Interlock has been active since October 2024 and has logged 96 attacks tracked by Comparitech, with 46 confirmed by the targeted entities. The group operates double-extortion: encrypt systems, exfiltrate data, then threaten public release to maximize ransom pressure.
What Was Taken
Interlock claims 80GB of exfiltrated data from Goodwill Industries of North Central Pennsylvania. The specific file types and data categories within the proof pack have not been fully detailed publicly. Given Goodwill's operational profile as a nonprofit retail and workforce development organization, the exposed dataset likely includes:
- Employee and HR records — personnel files, payroll data, Social Security numbers, tax documents for staff across store locations
- Donor records — names, contact information, and donation histories for individual and corporate donors
- Customer and loyalty program data — account details for any registered shoppers or loyalty participants
- Financial records — accounts payable/receivable, banking relationships, grant documentation, and nonprofit financial filings
- Vendor and partner contracts — agreements with suppliers, logistics partners, and service providers
- Workforce development program records — Goodwill's core mission involves job training and placement for disadvantaged individuals; these program records contain sensitive personal and employment history data for vulnerable populations
The 80GB volume is consistent with a full file server or document management system exfiltration rather than targeted cherry-picking, suggesting broad filesystem access during the dwell period.
Why It Matters
Nonprofits are systematically underdefended against ransomware. Goodwill's federated model — 150+ independent regional organizations sharing a brand but operating separate IT infrastructure — creates a fragmented security posture that sophisticated ransomware groups actively exploit. There is no central security operations capability, no unified incident response function, and no shared visibility across the network. An attacker who finds one regional Goodwill's systems accessible faces a target with limited detection capability, minimal security staffing, and constrained remediation budget.
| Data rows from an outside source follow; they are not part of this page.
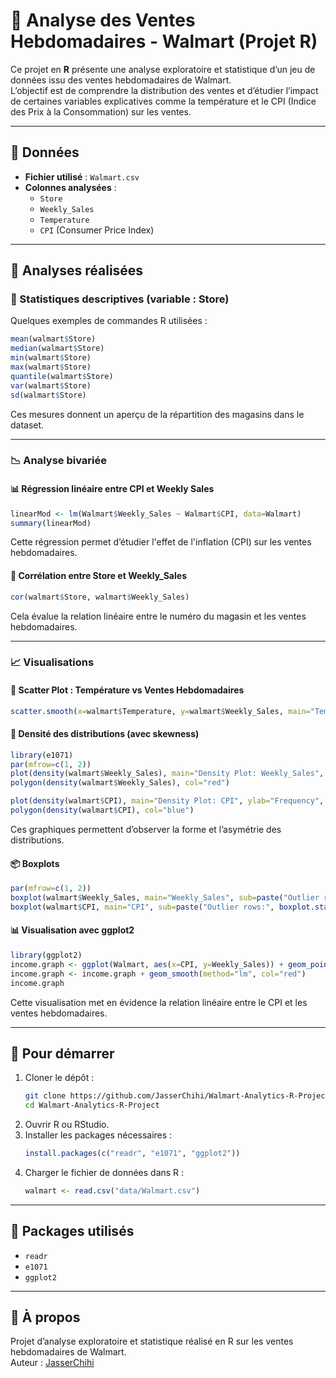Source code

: # 🛒 Analyse des Ventes Hebdomadaires - Walmart (Projet R)

Ce projet en **R** présente une analyse exploratoire et statistique d’un jeu de données issu des ventes hebdomadaires de Walmart.  
L’objectif est de comprendre la distribution des ventes et d’étudier l’impact de certaines variables explicatives comme la température et le CPI (Indice des Prix à la Consommation) sur les ventes.

---

## 📁 Données

- **Fichier utilisé** : `Walmart.csv`
- **Colonnes analysées** :
  - `Store`
  - `Weekly_Sales`
  - `Temperature`
  - `CPI` (Consumer Price Index)

---

## 🧪 Analyses réalisées

### 🔢 Statistiques descriptives (variable : Store)

Quelques exemples de commandes R utilisées :
```r
mean(walmart$Store)
median(walmart$Store)
min(walmart$Store)
max(walmart$Store)
quantile(walmart$Store)
var(walmart$Store)
sd(walmart$Store)
```
Ces mesures donnent un aperçu de la répartition des magasins dans le dataset.

---

### 📉 Analyse bivariée

#### 📊 Régression linéaire entre CPI et Weekly Sales
```r
linearMod <- lm(Walmart$Weekly_Sales ~ Walmart$CPI, data=Walmart)
summary(linearMod)
```
Cette régression permet d’étudier l'effet de l'inflation (CPI) sur les ventes hebdomadaires.

#### 🔄 Corrélation entre Store et Weekly_Sales
```r
cor(walmart$Store, walmart$Weekly_Sales)
```
Cela évalue la relation linéaire entre le numéro du magasin et les ventes hebdomadaires.

---

### 📈 Visualisations

#### 📌 Scatter Plot : Température vs Ventes Hebdomadaires
```r
scatter.smooth(x=walmart$Temperature, y=walmart$Weekly_Sales, main="Temperature vs Weekly Sales")
```

#### 🌈 Densité des distributions (avec skewness)
```r
library(e1071)
par(mfrow=c(1, 2))
plot(density(walmart$Weekly_Sales), main="Density Plot: Weekly_Sales", ylab="Frequency", sub=paste("Skewness:", round(e1071::skewness(walmart$Weekly_Sales), 2)))
polygon(density(walmart$Weekly_Sales), col="red")

plot(density(walmart$CPI), main="Density Plot: CPI", ylab="Frequency", sub=paste("Skewness:", round(e1071::skewness(walmart$CPI), 2)))
polygon(density(walmart$CPI), col="blue")
```
Ces graphiques permettent d’observer la forme et l’asymétrie des distributions.

#### 📦 Boxplots
```r
par(mfrow=c(1, 2))
boxplot(walmart$Weekly_Sales, main="Weekly_Sales", sub=paste("Outlier rows:", boxplot.stats(walmart$Weekly_Sales)$out))
boxplot(walmart$CPI, main="CPI", sub=paste("Outlier rows:", boxplot.stats(walmart$CPI)$out))
```

#### 📊 Visualisation avec ggplot2
```r
library(ggplot2)
income.graph <- ggplot(Walmart, aes(x=CPI, y=Weekly_Sales)) + geom_point()
income.graph <- income.graph + geom_smooth(method="lm", col="red")
income.graph
```
Cette visualisation met en évidence la relation linéaire entre le CPI et les ventes hebdomadaires.

---

## 🚀 Pour démarrer

1. Cloner le dépôt :
   ```bash
   git clone https://github.com/JasserChihi/Walmart-Analytics-R-Project.git
   cd Walmart-Analytics-R-Project
   ```
2. Ouvrir R ou RStudio.
3. Installer les packages nécessaires :
   ```r
   install.packages(c("readr", "e1071", "ggplot2"))
   ```
4. Charger le fichier de données dans R :
   ```r
   walmart <- read.csv("data/Walmart.csv")
   ```

---

## 🔧 Packages utilisés

- `readr`
- `e1071`
- `ggplot2`

---

## 📄 À propos

Projet d’analyse exploratoire et statistique réalisé en R sur les ventes hebdomadaires de Walmart.  
Auteur : [JasserChihi](https://github.com/JasserChihi)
The operational disruption profile matters here. Cash-only operations, suspended returns, and temporary closures are not just inconveniences — they represent direct revenue loss and mission disruption for an organization that funds job training and social services through retail operations. For Interlock, hitting a recognized charitable brand generates media coverage and creates reputational pressure that supplements the technical pressure of encryption, potentially accelerating ransom payment decisions.
The parallel disruptions across Pennsylvania and Michigan also raise a supply chain question that remains unanswered: if both regional entities were affected in the same attack window, they may share a common IT vendor, donation management platform, or POS system provider whose compromise served as the initial access point for both. This is a pattern Interlock and similar groups have exploited against other multi-location nonprofit and retail chains.
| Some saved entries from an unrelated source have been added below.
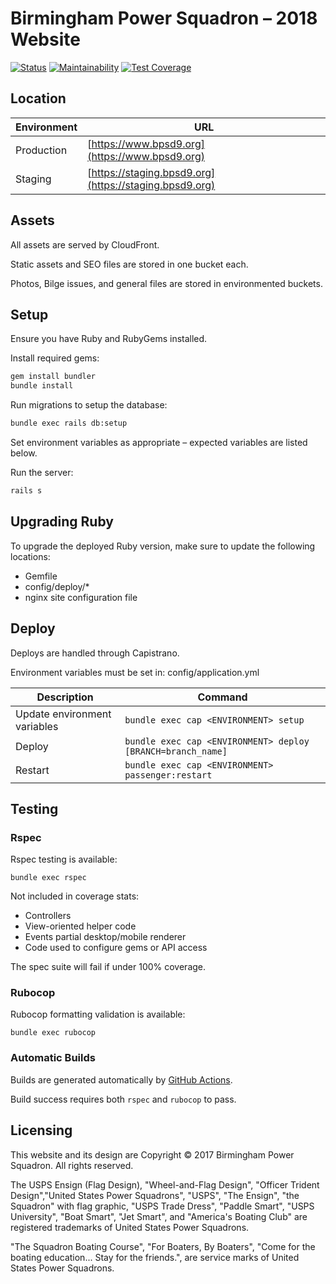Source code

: # Birmingham Power Squadron – 2018 Website

[![Status](https://github.com/jfiander/bps/actions/workflows/main.yml/badge.svg)](https://github.com/jfiander/bps/actions/workflows/main.yml)
[![Maintainability](https://api.codeclimate.com/v1/badges/96881399c3ad513707e3/maintainability)](https://codeclimate.com/github/jfiander/bps/maintainability)
[![Test Coverage](https://api.codeclimate.com/v1/badges/96881399c3ad513707e3/test_coverage)](https://codeclimate.com/github/jfiander/bps/test_coverage)

## Location

| Environment | URL                                                     |
|-------------|---------------------------------------------------------|
| Production  | [https://www.bpsd9.org](https://www.bpsd9.org)          |
| Staging     | [https://staging.bpsd9.org](https://staging.bpsd9.org)  |

## Assets

All assets are served by CloudFront.

Static assets and SEO files are stored in one bucket each.

Photos, Bilge issues, and general files are stored in environmented buckets.

## Setup

Ensure you have Ruby and RubyGems installed.

Install required gems:

  ```sh
  gem install bundler
  bundle install
  ```

Run migrations to setup the database:

```sh
bundle exec rails db:setup
```

Set environment variables as appropriate – expected variables are listed below.

Run the server:

```sh
rails s
```

## Upgrading Ruby

To upgrade the deployed Ruby version, make sure to update the following locations:

- Gemfile
- config/deploy/*
- nginx site configuration file

## Deploy

Deploys are handled through Capistrano.

Environment variables must be set in: config/application.yml

| Description                  | Command                                                     |
|------------------------------|-------------------------------------------------------------|
| Update environment variables | `bundle exec cap <ENVIRONMENT> setup`                       |
| Deploy                       | `bundle exec cap <ENVIRONMENT> deploy [BRANCH=branch_name]` |
| Restart                      | `bundle exec cap <ENVIRONMENT> passenger:restart`           |

## Testing

### Rspec

Rspec testing is available:

`bundle exec rspec`

Not included in coverage stats:

- Controllers
- View-oriented helper code
- Events partial desktop/mobile renderer
- Code used to configure gems or API access

The spec suite will fail if under 100% coverage.

### Rubocop

Rubocop formatting validation is available:

`bundle exec rubocop`

### Automatic Builds

Builds are generated automatically by [GitHub Actions](https://github.com/jfiander/bps/actions).

Build success requires both `rspec` and `rubocop` to pass.

## Licensing

This website and its design are Copyright © 2017 Birmingham Power Squadron. All rights reserved.

The USPS Ensign (Flag Design), "Wheel-and-Flag Design", "Officer Trident Design","United States Power Squadrons", "USPS", "The Ensign", "the Squadron" with flag graphic, "USPS Trade Dress", "Paddle Smart", "USPS University", "Boat Smart", "Jet Smart", and "America's Boating Club" are registered trademarks of United States Power Squadrons.

"The Squadron Boating Course", "For Boaters, By Boaters", "Come for the boating education... Stay for the friends.", are service marks of United States Power Squadrons.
Interlock's 96-victim track record in under 18 months places it firmly in the operational tier of ransomware groups — not a flash-in-the-pan crew but a sustained operation with demonstrated capability against organizations ranging from public schools to regional nonprofits to, now, a nationally recognized charitable brand.
The Attack Technique
The initial access vector has not been disclosed. Goodwill's retail and nonprofit operational profile presents several high-probability entry points consistent with Interlock's documented TTPs:
- Phishing against regional administrative staff — Goodwill regional operations employ large numbers of administrative and store management staff with varying security awareness; credential phishing against these users is a low-effort, high-yield initial access method
- Point-of-sale or retail management system vulnerabilities — retail POS infrastructure is frequently under-patched and may be internet-accessible for remote management; these systems are a documented ransomware entry vector in retail sector attacks
- Shared IT vendor or managed service provider compromise — the simultaneous apparent impact across multiple regional Goodwill entities suggests either a shared infrastructure component or a common MSP whose access credentials were compromised
- VPN and remote access exploitation — Goodwill regional operations use remote access for administrative functions; unpatched or credential-stuffed VPN endpoints are Interlock's documented preferred initial access method based on prior victim profiles
- Exposed donation management or CRM platforms — cloud-based donor management systems used across regional Goodwills may have externally accessible administrative interfaces vulnerable to credential attacks
The cash-only operational mode suggests encryption reached POS terminals and back-office systems — indicating either flat network architecture enabling lateral movement from an initial foothold, or direct compromise of centralized infrastructure serving multiple store locations.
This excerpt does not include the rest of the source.